**Work to be completed:** Filter the entries beneath this task, copying only the lines that hold the word "begin".

**Supplied records:**
□ □ □ □ □ □ □
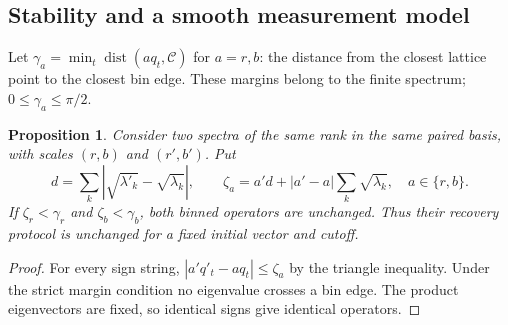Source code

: \documentclass[11pt,a4paper]{article}
\newtheorem{proposition}{Proposition}
\begin{document}
\subsection{Stability and a smooth measurement model}
\label{sec:robustness}
Let $\gamma_a=\min_t\operatorname{dist}(a q_t,\mathcal C)$ for $a=r,b$: the distance from the closest lattice point to the closest bin edge. These margins belong to the finite spectrum; $0\le\gamma_a\le\pi/2$.
\begin{proposition}
\label{prop:margin}
Consider two spectra of the same rank in the same paired basis, with scales $(r,b)$ and $(r',b')$. Put
\begin{equation}
d=\sum_k|\sqrt{\lambda'_k}-\sqrt{\lambda_k}|,\qquad
\zeta_a=a'd+|a'-a|\sum_k\sqrt{\lambda_k},\quad a\in\{r,b\}.
\label{eq:margin}
\end{equation}
If $\zeta_r<\gamma_r$ and $\zeta_b<\gamma_b$, both binned operators are unchanged. Thus their recovery protocol is unchanged for a fixed initial vector and cutoff.
\end{proposition}
\begin{proof}
For every sign string, $|a'q'_t-aq_t|\le\zeta_a$ by the triangle inequality. Under the strict margin condition no eigenvalue crosses a bin edge. The product eigenvectors are fixed, so identical signs give identical operators.
\end{proof}
\end{document}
□ □ □ □ □ □ □
**Task result:**
\begin{document}
\begin{proposition}
\begin{equation}
\begin{proof}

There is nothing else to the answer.